Rendered images with source text
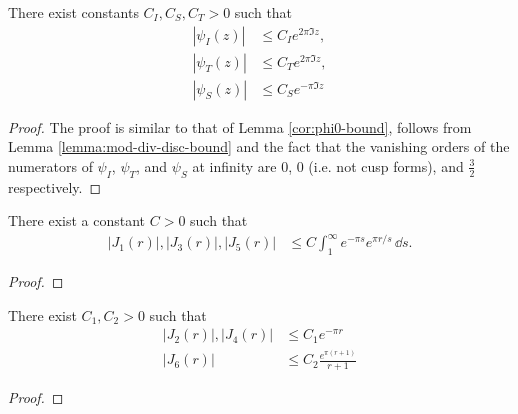 \begin{lemma}\label{lemma:psi-bound}\leanok
    There exist constants $C_I, C_S, C_T > 0$ such that
    \begin{align}
        |\psi_I(z)| &\le C_I e^{2\pi \Im z}, \label{eqn:psiI-bound} \\
        |\psi_T(z)| &\le C_T e^{2\pi \Im z}, \label{eqn:psiT-bound} \\
        |\psi_S(z)| &\le C_S e^{- \pi \Im z} \label{eqn:psiS-bound}
\end{align}
\end{lemma}
\begin{proof}\leanok
    The proof is similar to that of Lemma \ref{cor:phi0-bound}, follows from Lemma \ref{lemma:mod-div-disc-bound} and the fact that the vanishing orders of the numerators of $\psi_I$, $\psi_T$, and $\psi_S$ at infinity are $0$, $0$ (i.e. not cusp forms), and $\frac{3}{2}$ respectively.
\end{proof}

\begin{lemma}\label{lemma:bound-J1-J3-J5}\leanok
There exist a constant $C > 0$ such that
\begin{align}
    |J_1(r)|, |J_3(r)|, |J_5(r)| &\le C \int_1^{\infty} e^{-\pi s} e^{\pi r / s}\, \dd s.
\end{align}
\end{lemma}
\begin{proof}\leanok
\end{proof}

\begin{lemma}\label{lemma:bound-J2-J4-J6}\leanok
    There exist $C_1, C_2 > 0$ such that
    \begin{align}
        |J_2(r)|, |J_4(r)| &\le C_1 e^{-\pi r} \\
        |J_6(r)| &\le C_2 \frac{e^{\pi (r + 1)}}{r + 1}
    \end{align}
\end{lemma}
\begin{proof}
\leanok
\end{proof}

WHAT IS BEING ASKED:
Whenever a line includes the word "such", pull it out of the entries.

SOLUTION BELOW:
    There exist constants $C_I, C_S, C_T > 0$ such that
There exist a constant $C > 0$ such that
    There exist $C_1, C_2 > 0$ such that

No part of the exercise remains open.